The state’s congressional delegation, in a purple state in which neither party had a distinct edge, was at the time made up of 10 Republicans and three Democrats. A key goal, lawmakers said, was “to maintain the current partisan makeup of North Carolina’s congressional delegation.”
“I think electing Republicans is better than electing Democrats,” explained David Lewis, a Republican member of the General Assembly’s redistricting committee. “So I drew this map to help foster what I think is better for the country.”
“I propose that we draw the maps to give a partisan advantage to 10 Republicans and three Democrats,” he said, “because I do not believe it’s possible to draw a map with 11 Republicans and two Democrats.”
The plan worked. In 2016, Republican congressional candidates won 53 percent of the statewide vote. But, as predicted, they again won in 10 of the 13 congressional districts, or 77 percent of them.
In 2018, the statewide vote was about evenly divided, but Democrats again secured only three seats.

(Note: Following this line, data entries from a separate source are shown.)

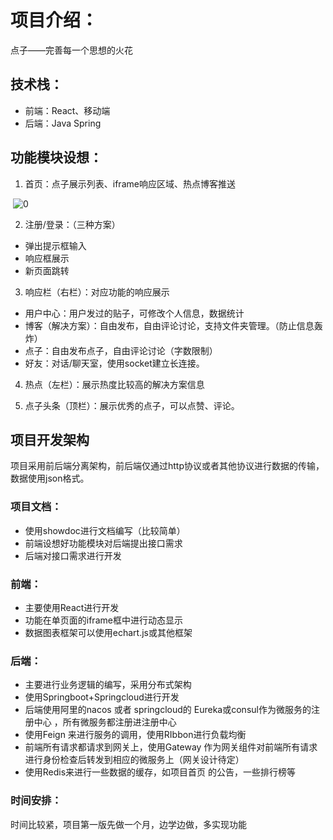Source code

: # 项目介绍：

点子——完善每一个思想的火花

## 技术栈：

* 前端：React、移动端
* 后端：Java Spring

## 功能模块设想：

1. 首页：点子展示列表、iframe响应区域、热点博客推送

​    ![0](https://note.youdao.com/yws/public/resource/1cb6ef43b574f946cf49213b8990e792/xmlnote/WEBRESOURCE7ec6205a8ce94311771ac971ce7c1f5c/714)

2. 注册/登录：（三种方案）

* 弹出提示框输入
* 响应框展示
* 新页面跳转

3. 响应栏（右栏）：对应功能的响应展示

* 用户中心：用户发过的贴子，可修改个人信息，数据统计
* 博客（解决方案）：自由发布，自由评论讨论，支持文件夹管理。（防止信息轰炸）
* 点子：自由发布点子，自由评论讨论（字数限制）
* 好友：对话/聊天室，使用socket建立长连接。

4. 热点（左栏）：展示热度比较高的解决方案信息

5. 点子头条（顶栏）：展示优秀的点子，可以点赞、评论。

## **项目开发架构**

项目采用前后端分离架构，前后端仅通过http协议或者其他协议进行数据的传输，数据使用json格式。

### 项目文档：

* 使用showdoc进行文档编写（比较简单）
* 前端设想好功能模块对后端提出接口需求
* 后端对接口需求进行开发

### 前端：

* 主要使用React进行开发
* 功能在单页面的iframe框中进行动态显示
* 数据图表框架可以使用echart.js或其他框架

### 后端：

* 主要进行业务逻辑的编写，采用分布式架构
* 使用Springboot+Springcloud进行开发
* 后端使用阿里的nacos 或者 springcloud的 Eureka或consul作为微服务的注册中心   ，所有微服务都注册进注册中心
* 使用Feign 来进行服务的调用，使用RIbbon进行负载均衡
* 前端所有请求都请求到网关上，使用Gateway 作为网关组件对前端所有请求进行身份检查后转发到相应的微服务上（网关设计待定）
* 使用Redis来进行一些数据的缓存，如项目首页 的公告，一些排行榜等

### 时间安排： 

时间比较紧，项目第一版先做一个月，边学边做，多实现功能
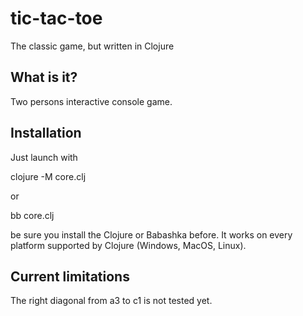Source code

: # tic-tac-toe
The classic game, but written in Clojure

## What is it?

Two persons interactive console game. 

## Installation

Just launch with

clojure -M core.clj 

or

bb core.clj

be sure you install the Clojure or Babashka before. It works on every platform supported by Clojure (Windows, MacOS, Linux).

## Current limitations

The right diagonal from a3 to c1 is not tested yet.
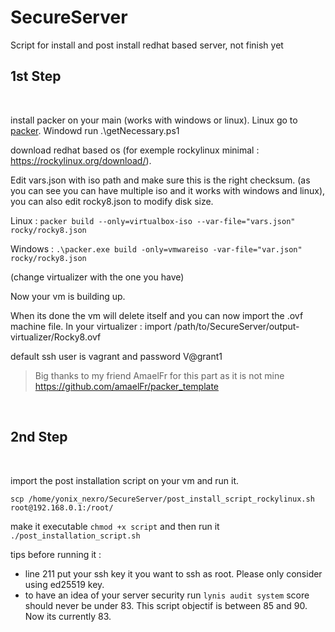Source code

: # SecureServer
Script for install and post install redhat based server, not finish yet
<br>

## 1st Step

<br>

install packer on your main (works with windows or linux). Linux go to [packer](https://www.packer.io/downloads). Windowd run .\getNecessary.ps1

download redhat based os (for exemple rockylinux minimal  : https://rockylinux.org/download/).

Edit vars.json with iso path and make sure this is the right checksum. (as you can see you can have multiple iso and it works with windows and linux), you can also edit rocky8.json to modify disk size.


Linux : `packer build --only=virtualbox-iso --var-file="vars.json"  rocky/rocky8.json `

Windows : `.\packer.exe build -only=vmwareiso -var-file="var.json" rocky/rocky8.json`

(change virtualizer with the one you have)

Now your vm is building up.

When its done the vm will delete itself and you can now import the .ovf machine file. In your virtualizer : import /path/to/SecureServer/output-virtualizer/Rocky8.ovf

default ssh user is vagrant and password V@grant1

> Big thanks to my friend AmaelFr for this part as it is not mine https://github.com/amaelFr/packer_template 

<br>

## 2nd Step
<br>

import the post installation script on your vm and run it.

`scp /home/yonix_nexro/SecureServer/post_install_script_rockylinux.sh root@192.168.0.1:/root/`

make it executable `chmod +x script` and then run it `./post_installation_script.sh`

tips before running it : 
- line 211 put your ssh key it you want to ssh as root. Please only consider using ed25519 key.
- to have an idea of your server security run `lynis audit system` score should never be under 83. This script objectif is between 85 and 90. Now its currently 83.
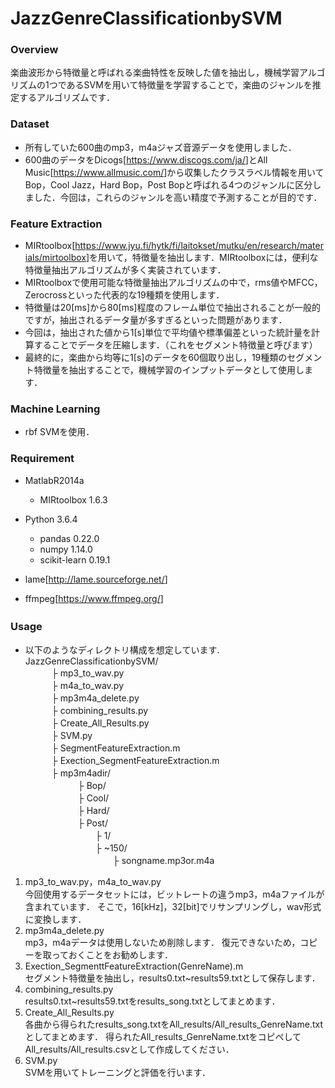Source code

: # JazzGenreClassificationbySVM
### Overview  
楽曲波形から特徴量と呼ばれる楽曲特性を反映した値を抽出し，機械学習アルゴリズムの1つであるSVMを用いて特徴量を学習することで，楽曲のジャンルを推定するアルゴリズムです．

### Dataset  
* 所有していた600曲のmp3，m4aジャズ音源データを使用しました．  
* 600曲のデータをDicogs[<https://www.discogs.com/ja/>]とAll Music[<https://www.allmusic.com/>]から収集したクラスラベル情報を用いてBop，Cool Jazz，Hard Bop，Post Bopと呼ばれる4つのジャンルに区分しました．今回は，これらのジャンルを高い精度で予測することが目的です．

### Feature Extraction
* MIRtoolbox[<https://www.jyu.fi/hytk/fi/laitokset/mutku/en/research/materials/mirtoolbox>]を用いて，特徴量を抽出します．MIRtoolboxには，便利な特徴量抽出アルゴリズムが多く実装されています．　　
* MIRtoolboxで使用可能な特徴量抽出アルゴリズムの中で，rms値やMFCC，Zerocrossといった代表的な19種類を使用します．
* 特徴量は20[ms]から80[ms]程度のフレーム単位で抽出されることが一般的ですが，抽出されるデータ量が多すぎるといった問題があります．
* 今回は，抽出された値から1[s]単位で平均値や標準偏差といった統計量を計算することでデータを圧縮します．（これをセグメント特徴量と呼びます）
* 最終的に，楽曲から均等に1[s]のデータを60個取り出し，19種類のセグメント特徴量を抽出することで，機械学習のインプットデータとして使用します．

### Machine Learning
* rbf SVMを使用．

### Requirement
* MatlabR2014a  
    - MIRtoolbox 1.6.3
    
* Python 3.6.4  
    - pandas 0.22.0  
    - numpy 1.14.0  
    - scikit-learn 0.19.1  

* lame[<http://lame.sourceforge.net/>]
* ffmpeg[<https://www.ffmpeg.org/>]

### Usage　　
* 以下のようなディレクトリ構成を想定しています.
JazzGenreClassificationbySVM/  
　　　├ mp3_to_wav.py  
　　　├ m4a_to_wav.py  
　　　├ mp3m4a_delete.py  
　　　├ combining_results.py  
　　　├ Create_All_Results.py  
　　　├ SVM.py  
　　　├ SegmentFeatureExtraction.m  
　　　├ Exection_SegmentFeatureExtraction.m  
　　　├ mp3m4adir/  
　　　　　　├ Bop/  
　　　　　　├ Cool/  
　　　　　　├ Hard/  
　　　　　　├ Post/  
　　　　　　　　├ 1/  
　　　　　　　　├ ~150/  
　　　　　　　　　　├ songname.mp3or.m4a  
1. mp3_to_wav.py，m4a_to_wav.py    
今回使用するデータセットには，ビットレートの違うmp3，m4aファイルが含まれています．
そこで，16[kHz]，32[bit]でリサンプリングし，wav形式に変換します．
2. mp3m4a_delete.py  
mp3，m4aデータは使用しないため削除します．
復元できないため，コピーを取っておくことをお勧めします．
3. Exection_SegmenttFeatureExtraction(GenreName).m  
セグメント特徴量を抽出し，results0.txt~results59.txtとして保存します．
4. combining_results.py  
results0.txt~results59.txtをresults_song.txtとしてまとめます．
5. Create_All_Results.py  
各曲から得られたresults_song.txtをAll_results/All_results_GenreName.txtとしてまとめます．
得られたAll_results_GenreName.txtをコピペしてAll_results/All_results.csvとして作成してください．
6. SVM.py  
SVMを用いてトレーニングと評価を行います．
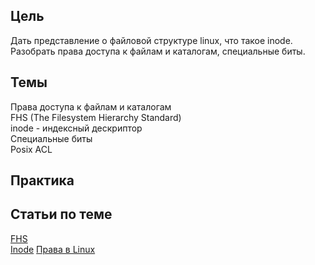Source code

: ## Цель  
Дать представление о файловой структуре linux, что такое inode. Разобрать права доступа к файлам и каталогам, специальные биты.

## Темы
Права доступа к файлам и каталогам  
FHS (The Filesystem Hierarchy Standard)  
inode - индексный дескриптор  
Специальные биты  
Posix ACL  

## Практика 

## Статьи по теме
[FHS](https://ru.wikipedia.org/wiki/FHS)  
[Inode](https://ru.bmstu.wiki/Inode_(%D0%98%D0%BD%D0%B4%D0%B5%D0%BA%D1%81%D0%BD%D1%8B%D0%B9_%D0%94%D0%B5%D1%81%D0%BA%D1%80%D0%B8%D0%BF%D1%82%D0%BE%D1%80))   
[Права в Linux](https://habr.com/ru/post/469667/)  
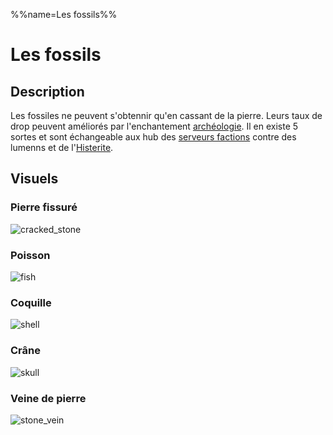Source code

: %%name=Les fossils%%

# Les fossils

## Description
Les fossiles ne peuvent s'obtennir qu'en cassant de la pierre. Leurs taux de drop peuvent améliorés par l'enchantement [archéologie](https://histeria.fr/wiki/enchantements/archeologie). Il en existe 5 sortes et sont échangeable aux hub des [serveurs factions](https://histeria.fr/wiki/mondes/faction-servers) contre des lumenns et de l'[Histerite](https://histeria.fr/wiki/objets/histerite).

## Visuels 

### Pierre fissuré
![cracked_stone](https://raw.githubusercontent.com/HisteriaMC/histeria-wiki/main/.assets/pictures/cracked-stone.png)

### Poisson
![fish](https://raw.githubusercontent.com/HisteriaMC/histeria-wiki/main/.assets/pictures/fish.png)

### Coquille
![shell](https://raw.githubusercontent.com/HisteriaMC/histeria-wiki/main/.assets/pictures/shell.png)

### Crâne
![skull](https://raw.githubusercontent.com/HisteriaMC/histeria-wiki/main/.assets/pictures/skull.png)

### Veine de pierre
![stone_vein](https://raw.githubusercontent.com/HisteriaMC/histeria-wiki/main/.assets/pictures/stone-vein.png)
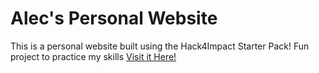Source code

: # Alec's Personal Website

This is a personal website built using the Hack4Impact Starter Pack!
Fun project to practice my skills
[Visit it Here!](https://A1ec-0dell.github.io)
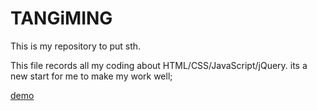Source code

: # TANGiMING
This is my repository to put sth.

This file records all my coding about HTML/CSS/JavaScript/jQuery.
          its a new start for me to make my work well;
          
[demo](http://imRz1015/TANGiMING/Blog/index.html)
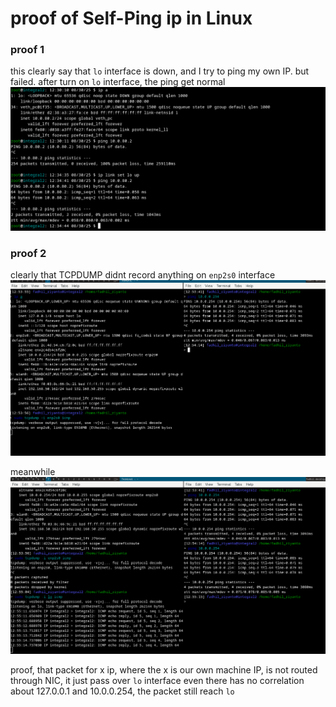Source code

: # proof of Self-Ping ip in Linux

### proof 1
this clearly say that `lo` interface is down, and I try to ping my own IP. but failed. after turn on `lo` interface, the ping get normal
![image](../_images/f81ecae8808ec672c324ce9c2d186b09febb8dee40ab2276b9ef4dde6a7714e88dc30a8ed2fdf41bc1215ffe32781c94c9631b1ece1bc7af27d4d11b.png)

### proof 2

clearly that TCPDUMP didnt record anything on `enp2s0` interface
![image](../_images/36819adf86139a32939f98150eccb9aff9b061b10a2bcafb6aa7f590a3e796b35ca02f81d5bd6f938a3864d9a2381af878046608eb6ca1d8bdcd5b34.png)

meanwhile
![image](../_images/b1a09f4cee0e080e0a49e78459b1510585e17ddfaa55d73a2ee16919eede47d9aa04a65e557fe4b80d757d622bb53f86dd9e631a49f7c964fc932889.png)

proof, that packet for x ip, where the x is our own machine IP, is not routed through NIC, it just pass over `lo` interface even there has no correlation about 127.0.0.1 and 10.0.0.254, the packet still reach `lo`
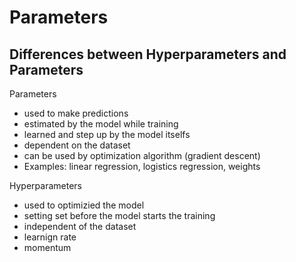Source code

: # Parameters

## Differences between Hyperparameters and Parameters
Parameters
- used to make predictions
- estimated by the model while training
- learned and step up by the model itselfs
- dependent on the dataset
- can be used by optimization algorithm (gradient descent)
- Examples: linear regression, logistics regression, weights
  
Hyperparameters
- used to optimizied the model
- setting set before the model starts the training
- independent of the dataset
- learnign rate
- momentum

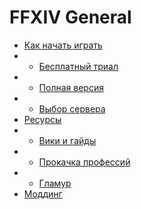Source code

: FFXIV General 
=============================
- [Как начать играть](#getting-started-with-markdown)
- - [Бесплатный триал](#list-checkbox)
- - [Полная версия](#list-checkbox)
- - [Выбор сервера](#list-checkbox)
- [Ресурсы](#titles)
- - [Вики и гайды](#list-checkbox)
- - [Прокачка профессий](#list-checkbox)
- - [Гламур](#list-checkbox)
- [Моддинг](#paragraph)
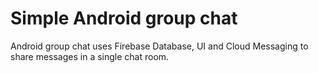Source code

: # Simple Android group chat
 Android group chat uses Firebase Database, UI and Cloud Messaging to share messages in a single chat room.
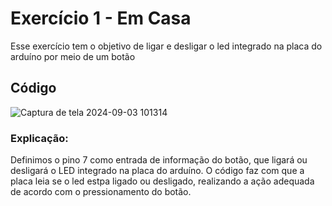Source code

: # Exercício 1 - Em Casa
Esse exercício tem o objetivo de ligar e desligar o led integrado na placa do arduíno por meio de um botão
## Código
![Captura de tela 2024-09-03 101314](https://github.com/user-attachments/assets/c6172803-caad-4001-9086-cc8b47a23874)
### Explicação:
Definimos o pino 7 como entrada de informação do botão, que ligará ou desligará o LED integrado na placa do arduíno.
O código faz com que a placa leia se o led estpa ligado ou desligado, realizando a ação adequada de acordo com o pressionamento do botão.
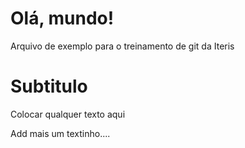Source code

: # Olá, mundo!

Arquivo de exemplo para o treinamento de git da Iteris

# Subtitulo

Colocar qualquer texto aqui

Add mais um textinho....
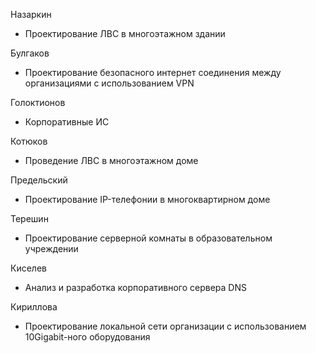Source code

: Назаркин

+ Проектирование ЛВС в многоэтажном здании



Булгаков

+ Проектирование безопасного интернет соединения между организациями с использованием VPN



Голоктионов

+ Корпоративные ИС



Котюков

+ Проведение ЛВС в многоэтажном доме



Предельский

+ Проектирование IP-телефонии в многоквартирном доме



Терешин

+ Проектирование серверной комнаты в образовательном учреждении



Киселев

+ Анализ и разработка корпоративного сервера DNS



Кириллова

+ Проектирование локальной сети организации с использованием 10Gigabit-ного оборудования
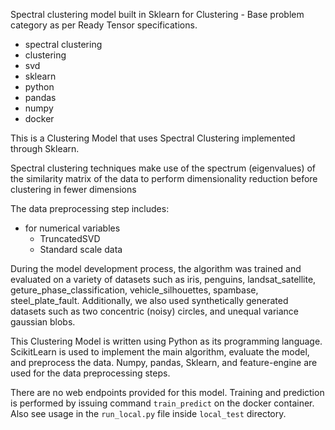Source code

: Spectral clustering model built in Sklearn for Clustering - Base problem category as per Ready Tensor specifications.

- spectral clustering
- clustering
- svd
- sklearn
- python
- pandas
- numpy
- docker

This is a Clustering Model that uses Spectral Clustering implemented through Sklearn.

Spectral clustering techniques make use of the spectrum (eigenvalues) of the similarity matrix of the data to perform dimensionality reduction before clustering in fewer dimensions

The data preprocessing step includes:

- for numerical variables
  - TruncatedSVD
  - Standard scale data

During the model development process, the algorithm was trained and evaluated on a variety of datasets such as iris, penguins, landsat_satellite, geture_phase_classification, vehicle_silhouettes, spambase, steel_plate_fault. Additionally, we also used synthetically generated datasets such as two concentric (noisy) circles, and unequal variance gaussian blobs.

This Clustering Model is written using Python as its programming language. ScikitLearn is used to implement the main algorithm, evaluate the model, and preprocess the data. Numpy, pandas, Sklearn, and feature-engine are used for the data preprocessing steps.

There are no web endpoints provided for this model. Training and prediction is performed by issuing command `train_predict` on the docker container. Also see usage in the `run_local.py` file inside `local_test` directory.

The case, Rucho v. Common Cause, No. 18-422, was an appeal from a decision in August by a three-judge panel of a Federal District Court in North Carolina. The ruling found that Republican legislators there had violated the Constitution by drawing the districts to hurt the electoral chances of Democratic candidates.
The Maryland case, Lamone v. Benisek, No. 18-726, was brought by Republican voters who said Democratic state lawmakers had in 2011 redrawn a district to retaliate against citizens who supported its longtime incumbent, Representative Roscoe G. Bartlett, a Republican. That retaliation, the plaintiffs said, violated the First Amendment by diluting their voting power.
Mr. Bartlett had won his 2010 race by a margin of 28 percentage points. In 2012, he lost to Representative John Delaney, a Democrat, by a 21-point margin.
Last year, after the Supreme Court returned the case to the United States District Court in Maryland, a three-judge panel of that court ruled for the challengers, barred state officials from conducting further congressional elections using the 2011 maps and ordered them to draw new ones.
The Supreme Court addressed partisan gerrymandering last term, too, while Justice Anthony M. Kennedy was still on the court. Justice Kennedy, in his questions last term and in a 2004 concurring opinion, left the door open to the possibility that some kinds of political gamesmanship may be too extreme.
“If a state passed an enactment that declared ‘All future apportionment shall be drawn so as most to burden Party X’s rights to fair and effective representation, though still in accord with one-person, one-vote principles,’” he wrote in 2004, “we would surely conclude the Constitution had been violated.”
Last term’s cases, from Wisconsin and Maryland, ended inconclusively and seemed to invite fresh challenges, which arrived promptly. But the arrival of Justice Brett M. Kavanaugh meant the challengers faced a different, more conservative court.